Collected data:
"""

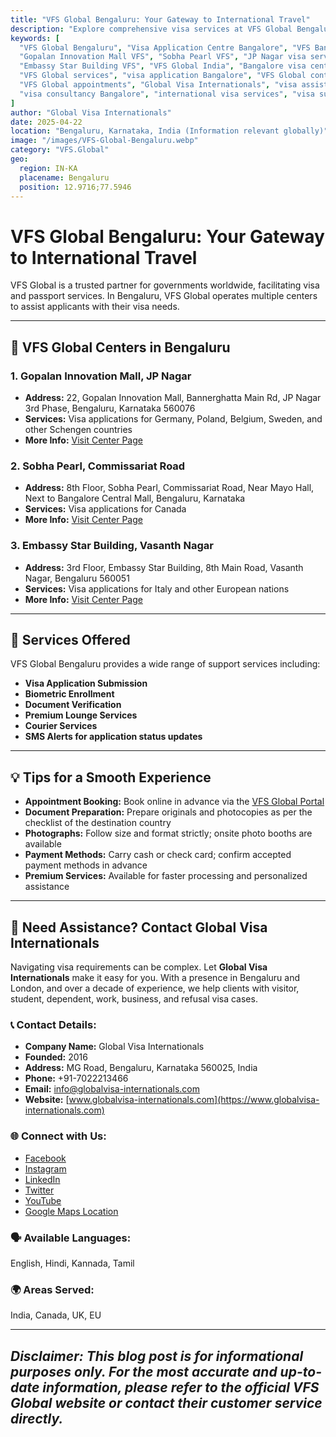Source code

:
 ```yaml
---
title: "VFS Global Bengaluru: Your Gateway to International Travel"
description: "Explore comprehensive visa services at VFS Global Bengaluru. Learn about locations, services, and tips for a smooth visa application process."
keywords: [
  "VFS Global Bengaluru", "Visa Application Centre Bangalore", "VFS Bangalore",
  "Gopalan Innovation Mall VFS", "Sobha Pearl VFS", "JP Nagar visa services",
  "Embassy Star Building VFS", "VFS Global India", "Bangalore visa center",
  "VFS Global services", "visa application Bangalore", "VFS Global contact",
  "VFS Global appointments", "Global Visa Internationals", "visa assistance Bengaluru",
  "visa consultancy Bangalore", "international visa services", "visa support India"
]
author: "Global Visa Internationals"
date: 2025-04-22
location: "Bengaluru, Karnataka, India (Information relevant globally)"
image: "/images/VFS-Global-Bengaluru.webp"
category: "VFS.Global"
geo:
  region: IN-KA
  placename: Bengaluru
  position: 12.9716;77.5946
---
```


# VFS Global Bengaluru: Your Gateway to International Travel

VFS Global is a trusted partner for governments worldwide, facilitating visa and passport services. In Bengaluru, VFS Global operates multiple centers to assist applicants with their visa needs.

---

## 📍 VFS Global Centers in Bengaluru

### 1. **Gopalan Innovation Mall, JP Nagar**

- **Address:** 22, Gopalan Innovation Mall, Bannerghatta Main Rd, JP Nagar 3rd Phase, Bengaluru, Karnataka 560076
- **Services:** Visa applications for Germany, Poland, Belgium, Sweden, and other Schengen countries
- **More Info:** [Visit Center Page](https://visa.vfsglobal.com/ind/en/deu/attend-centre/Bengaluru)

### 2. **Sobha Pearl, Commissariat Road**

- **Address:** 8th Floor, Sobha Pearl, Commissariat Road, Near Mayo Hall, Next to Bangalore Central Mall, Bengaluru, Karnataka
- **Services:** Visa applications for Canada
- **More Info:** [Visit Center Page](https://visa.vfsglobal.com/ind/en/can/attend-centre/bengaluru)

### 3. **Embassy Star Building, Vasanth Nagar**

- **Address:** 3rd Floor, Embassy Star Building, 8th Main Road, Vasanth Nagar, Bengaluru 560051
- **Services:** Visa applications for Italy and other European nations
- **More Info:** [Visit Center Page](https://visa.vfsglobal.com/ind/en/ita/attend-centre/Bengaluru)

---

## 🛂 Services Offered

VFS Global Bengaluru provides a wide range of support services including:

- **Visa Application Submission**  
- **Biometric Enrollment**  
- **Document Verification**  
- **Premium Lounge Services**  
- **Courier Services**  
- **SMS Alerts for application status updates**

---

## 💡 Tips for a Smooth Experience

- **Appointment Booking:** Book online in advance via the [VFS Global Portal](https://www.vfsglobal.com)
- **Document Preparation:** Prepare originals and photocopies as per the checklist of the destination country
- **Photographs:** Follow size and format strictly; onsite photo booths are available
- **Payment Methods:** Carry cash or check card; confirm accepted payment methods in advance
- **Premium Services:** Available for faster processing and personalized assistance

---

## 🤝 Need Assistance? Contact Global Visa Internationals

Navigating visa requirements can be complex. Let **Global Visa Internationals** make it easy for you. With a presence in Bengaluru and London, and over a decade of experience, we help clients with visitor, student, dependent, work, business, and refusal visa cases.

### 📞 Contact Details:

- **Company Name:** Global Visa Internationals  
- **Founded:** 2016  
- **Address:** MG Road, Bengaluru, Karnataka 560025, India  
- **Phone:** +91-7022213466  
- **Email:** [info@globalvisa-internationals.com](mailto:info@globalvisa-internationals.com)  
- **Website:** [www.globalvisa-internationals.com](https://www.globalvisa-internationals.com)

### 🌐 Connect with Us:

- [Facebook](https://www.facebook.com/globalvisainternationals/)  
- [Instagram](https://www.instagram.com/globalvisa_internationals/)  
- [LinkedIn](https://www.linkedin.com/company/global-visa-internationals/)  
- [Twitter](https://twitter.com/GlobalVisaIntern)  
- [YouTube](https://www.youtube.com/@globalVisaInternationals)  
- [Google Maps Location](https://www.google.com/maps/place/Global+Visa+Internationals/@12.967478,77.6035421,17z)

### 🗣️ Available Languages:
English, Hindi, Kannada, Tamil

### 🌍 Areas Served:
India, Canada, UK, EU

---

*Disclaimer: This blog post is for informational purposes only. For the most accurate and up-to-date information, please refer to the official VFS Global website or contact their customer service directly.*
---


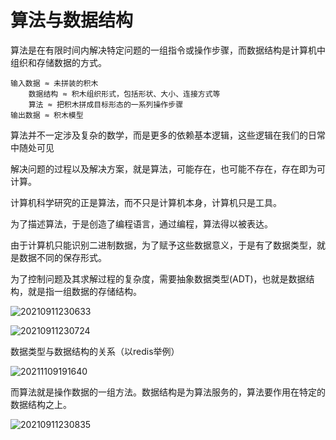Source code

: # 算法与数据结构

算法是在有限时间内解决特定问题的一组指令或操作步骤，而数据结构是计算机中组织和存储数据的方式。

```text
输入数据 ≈ 未拼装的积木
    数据结构 ≈ 积木组织形式，包括形状、大小、连接方式等
    算法 ≈ 把积木拼成目标形态的一系列操作步骤
输出数据 ≈ 积木模型
```

算法并不一定涉及复杂的数学，而是更多的依赖基本逻辑，这些逻辑在我们的日常中随处可见

解决问题的过程以及解决方案，就是算法，可能存在，也可能不存在，存在即为可计算。

计算机科学研究的正是算法，而不只是计算机本身，计算机只是工具。

为了描述算法，于是创造了编程语言，通过编程，算法得以被表达。

由于计算机只能识别二进制数据，为了赋予这些数据意义，于是有了数据类型，就是数据不同的保存形式。

为了控制问题及其求解过程的复杂度，需要抽象数据类型(ADT)，也就是数据结构，就是指一组数据的存储结构。

![20210911230633](http://image.zuoright.com/20210911230633.png)

![20210911230724](http://image.zuoright.com/20210911230724.png)

数据类型与数据结构的关系（以redis举例）

![20211109191640](http://image.zuoright.com/20211109191640.png)

而算法就是操作数据的一组方法。数据结构是为算法服务的，算法要作用在特定的数据结构之上。

![20210911230835](http://image.zuoright.com/20210911230835.png)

"""

WHAT THE EXERCISE ASKS — Render the data above verbatim and without pictures.

FINAL ANSWER —
Source code

:
 ```yaml
---
title: "VFS Global Bengaluru: Your Gateway to International Travel"
description: "Explore comprehensive visa services at VFS Global Bengaluru. Learn about locations, services, and tips for a smooth visa application process."
keywords: [
  "VFS Global Bengaluru", "Visa Application Centre Bangalore", "VFS Bangalore",
  "Gopalan Innovation Mall VFS", "Sobha Pearl VFS", "JP Nagar visa services",
  "Embassy Star Building VFS", "VFS Global India", "Bangalore visa center",
  "VFS Global services", "visa application Bangalore", "VFS Global contact",
  "VFS Global appointments", "Global Visa Internationals", "visa assistance Bengaluru",
  "visa consultancy Bangalore", "international visa services", "visa support India"
]
author: "Global Visa Internationals"
date: 2025-04-22
location: "Bengaluru, Karnataka, India (Information relevant globally)"
image: "/images/VFS-Global-Bengaluru.webp"
category: "VFS.Global"
geo:
  region: IN-KA
  placename: Bengaluru
  position: 12.9716;77.5946
---
```


# VFS Global Bengaluru: Your Gateway to International Travel

VFS Global is a trusted partner for governments worldwide, facilitating visa and passport services. In Bengaluru, VFS Global operates multiple centers to assist applicants with their visa needs.

---

## 📍 VFS Global Centers in Bengaluru

### 1. **Gopalan Innovation Mall, JP Nagar**

- **Address:** 22, Gopalan Innovation Mall, Bannerghatta Main Rd, JP Nagar 3rd Phase, Bengaluru, Karnataka 560076
- **Services:** Visa applications for Germany, Poland, Belgium, Sweden, and other Schengen countries
- **More Info:** [Visit Center Page](https://visa.vfsglobal.com/ind/en/deu/attend-centre/Bengaluru)

### 2. **Sobha Pearl, Commissariat Road**

- **Address:** 8th Floor, Sobha Pearl, Commissariat Road, Near Mayo Hall, Next to Bangalore Central Mall, Bengaluru, Karnataka
- **Services:** Visa applications for Canada
- **More Info:** [Visit Center Page](https://visa.vfsglobal.com/ind/en/can/attend-centre/bengaluru)

### 3. **Embassy Star Building, Vasanth Nagar**

- **Address:** 3rd Floor, Embassy Star Building, 8th Main Road, Vasanth Nagar, Bengaluru 560051
- **Services:** Visa applications for Italy and other European nations
- **More Info:** [Visit Center Page](https://visa.vfsglobal.com/ind/en/ita/attend-centre/Bengaluru)

---

## 🛂 Services Offered

VFS Global Bengaluru provides a wide range of support services including:

- **Visa Application Submission**  
- **Biometric Enrollment**  
- **Document Verification**  
- **Premium Lounge Services**  
- **Courier Services**  
- **SMS Alerts for application status updates**

---

## 💡 Tips for a Smooth Experience

- **Appointment Booking:** Book online in advance via the [VFS Global Portal](https://www.vfsglobal.com)
- **Document Preparation:** Prepare originals and photocopies as per the checklist of the destination country
- **Photographs:** Follow size and format strictly; onsite photo booths are available
- **Payment Methods:** Carry cash or check card; confirm accepted payment methods in advance
- **Premium Services:** Available for faster processing and personalized assistance

---

## 🤝 Need Assistance? Contact Global Visa Internationals

Navigating visa requirements can be complex. Let **Global Visa Internationals** make it easy for you. With a presence in Bengaluru and London, and over a decade of experience, we help clients with visitor, student, dependent, work, business, and refusal visa cases.

### 📞 Contact Details:

- **Company Name:** Global Visa Internationals  
- **Founded:** 2016  
- **Address:** MG Road, Bengaluru, Karnataka 560025, India  
- **Phone:** +91-7022213466  
- **Email:** [info@globalvisa-internationals.com](mailto:info@globalvisa-internationals.com)  
- **Website:** [www.globalvisa-internationals.com](https://www.globalvisa-internationals.com)

### 🌐 Connect with Us:

- [Facebook](https://www.facebook.com/globalvisainternationals/)  
- [Instagram](https://www.instagram.com/globalvisa_internationals/)  
- [LinkedIn](https://www.linkedin.com/company/global-visa-internationals/)  
- [Twitter](https://twitter.com/GlobalVisaIntern)  
- [YouTube](https://www.youtube.com/@globalVisaInternationals)  
- [Google Maps Location](https://www.google.com/maps/place/Global+Visa+Internationals/@12.967478,77.6035421,17z)

### 🗣️ Available Languages:
English, Hindi, Kannada, Tamil

### 🌍 Areas Served:
India, Canada, UK, EU

---

*Disclaimer: This blog post is for informational purposes only. For the most accurate and up-to-date information, please refer to the official VFS Global website or contact their customer service directly.*
---


Source code

: # 算法与数据结构

算法是在有限时间内解决特定问题的一组指令或操作步骤，而数据结构是计算机中组织和存储数据的方式。

```text
输入数据 ≈ 未拼装的积木
    数据结构 ≈ 积木组织形式，包括形状、大小、连接方式等
    算法 ≈ 把积木拼成目标形态的一系列操作步骤
输出数据 ≈ 积木模型
```

算法并不一定涉及复杂的数学，而是更多的依赖基本逻辑，这些逻辑在我们的日常中随处可见

解决问题的过程以及解决方案，就是算法，可能存在，也可能不存在，存在即为可计算。

计算机科学研究的正是算法，而不只是计算机本身，计算机只是工具。

为了描述算法，于是创造了编程语言，通过编程，算法得以被表达。

由于计算机只能识别二进制数据，为了赋予这些数据意义，于是有了数据类型，就是数据不同的保存形式。

为了控制问题及其求解过程的复杂度，需要抽象数据类型(ADT)，也就是数据结构，就是指一组数据的存储结构。

![20210911230633](http://image.zuoright.com/20210911230633.png)

![20210911230724](http://image.zuoright.com/20210911230724.png)

数据类型与数据结构的关系（以redis举例）

![20211109191640](http://image.zuoright.com/20211109191640.png)

而算法就是操作数据的一组方法。数据结构是为算法服务的，算法要作用在特定的数据结构之上。

![20210911230835](http://image.zuoright.com/20210911230835.png)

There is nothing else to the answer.